EM Preview for the Week Ahead

EM and most risk assets came under pressure last week as rising virus numbers and weak economic data outweighed the favorable liquidity backdrop. This week brings preliminary PMI readings for much of the world, with further improvement from May expected. Some countries and states will continue to ease lockdowns this week, while Beijing struggles to contain an outbreak. The liquidity backdrop remains support for risk assets, but the tug of war between improved economic data and worsening virus numbers is likely to continue for the time being.

AMERICAS
Mexico reports mid-June CPI Wednesday. Headline inflation is expected at 3.06% y/y vs. 2.83% y/y in mid-May. If so, inflation would be the highest since March and back in the top half of the 2-4% target range. There appears to be some inflation pass-through from the weak peso. Banco de Mexico then meets Thursday and is expected to cut rates 50 bp to 5.0%, as the focus remains on boosting the economy. May trade data will be reported Friday.

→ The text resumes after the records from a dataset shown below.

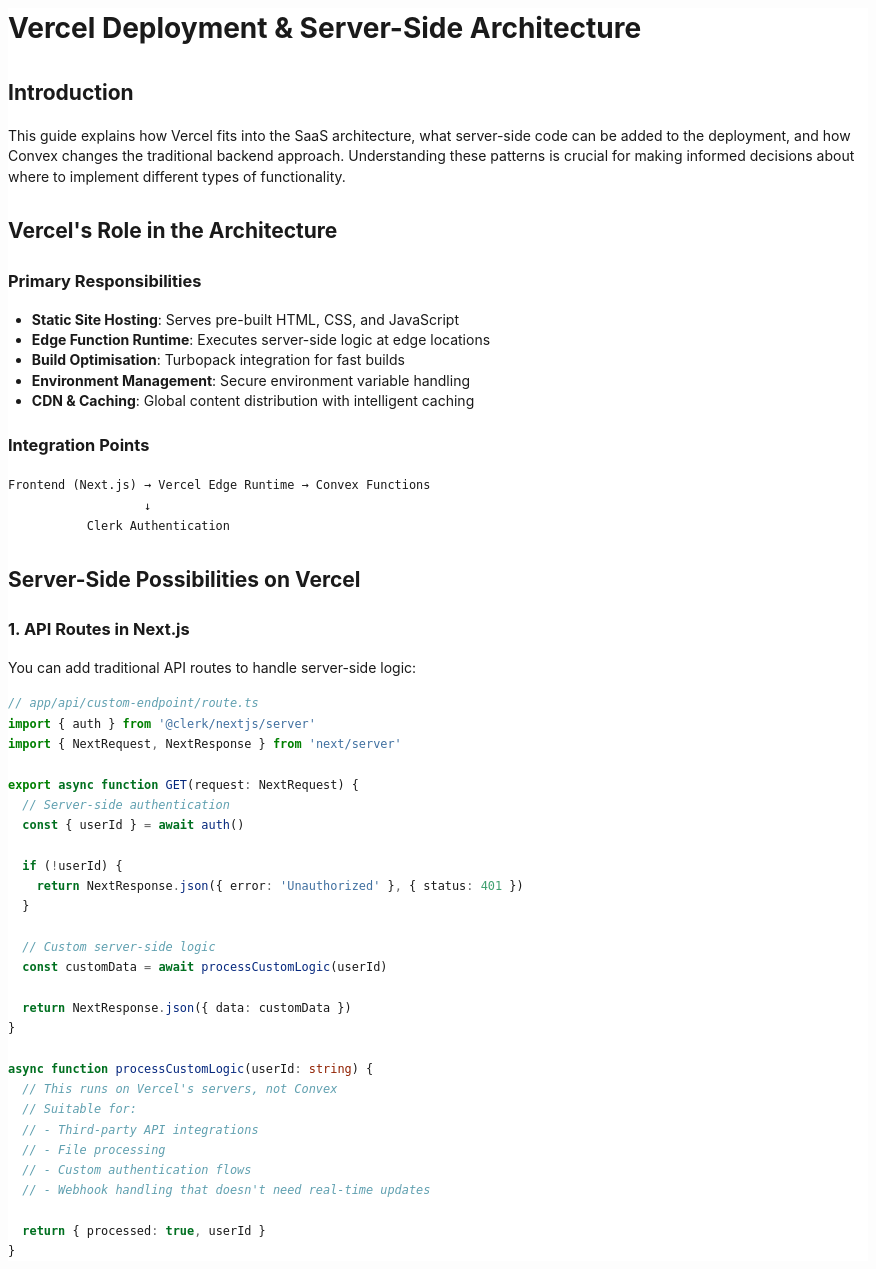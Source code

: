 # Vercel Deployment & Server-Side Architecture

## Introduction

This guide explains how Vercel fits into the SaaS architecture, what server-side code can be added to the deployment, and how Convex changes the traditional backend approach. Understanding these patterns is crucial for making informed decisions about where to implement different types of functionality.

## Vercel's Role in the Architecture

### **Primary Responsibilities**
- **Static Site Hosting**: Serves pre-built HTML, CSS, and JavaScript
- **Edge Function Runtime**: Executes server-side logic at edge locations
- **Build Optimisation**: Turbopack integration for fast builds
- **Environment Management**: Secure environment variable handling
- **CDN & Caching**: Global content distribution with intelligent caching

### **Integration Points**
```
Frontend (Next.js) → Vercel Edge Runtime → Convex Functions
                   ↓
           Clerk Authentication
```

## Server-Side Possibilities on Vercel

### 1. **API Routes in Next.js**

You can add traditional API routes to handle server-side logic:

```typescript
// app/api/custom-endpoint/route.ts
import { auth } from '@clerk/nextjs/server'
import { NextRequest, NextResponse } from 'next/server'

export async function GET(request: NextRequest) {
  // Server-side authentication
  const { userId } = await auth()
  
  if (!userId) {
    return NextResponse.json({ error: 'Unauthorized' }, { status: 401 })
  }

  // Custom server-side logic
  const customData = await processCustomLogic(userId)
  
  return NextResponse.json({ data: customData })
}

async function processCustomLogic(userId: string) {
  // This runs on Vercel's servers, not Convex
  // Suitable for:
  // - Third-party API integrations  
  // - File processing
  // - Custom authentication flows
  // - Webhook handling that doesn't need real-time updates
  
  return { processed: true, userId }
}
```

Brazil central bank releases its minutes Tuesday and its quarterly inflation report Thursday. COPOM cut rates 75 bp to 2.25% last week and signaled potential for one last cut. CDI market is pricing in solid odds of a 25 bp cut to 2.0% at the next policy meeting August 5. Brazil reports May current account data Wednesday. Mid-June IPCA inflation will be reported Thursday and is expected at 1.86% y/y vs. 1.96% in mid-May. If so, inflation would be the lowest since January 1999 and further below the 2.5-5.5% target band.

EUROPE/MIDDLE EAST/AFRICA

South Africa reports Q1 unemployment Tuesday, which is expected at 29.7% vs.29.1% in Q4. May CPI and March retail sales will be reported Wednesday. Headline inflation is expected to ease to 3.0% y/y from 4.1% in April. If so, inflation would be the lowest since September 2010 and right the bottom of the 3-6% target range. Retail sales are expected to rise 1.9% y/y vs. +2.0% in February. Next SARB policy meeting is July 23 and another rate cut is expected then.

National Bank of Hungary meets Tuesday and is expected to keep policy steady. The bank just started asset purchases in May. However, the bank has cancelled several auctions in June despite rising bond yields. Since the end of May, the 10-year yield has risen around 35 bp and the 15-year yield by around 57 bp. We hope the bank gives some more clarity as to what it wishes to accomplish with its QE.

Czech National Bank meets Wednesday and is expected to keep rates steady at 0.25%. The bank last cut rates 75 bp to 0.25% in early May. Governor Rusnok signaled no urgent need for further easing, but also acknowledged that low rates will be maintained “for a long time.” Since that last cut, the koruna has strengthened around 2.5%, which takes back much of the impact of that last cut. The bank’s models suggest that a 1% move in the currency is equivalent to a 25 bp move in interest rates.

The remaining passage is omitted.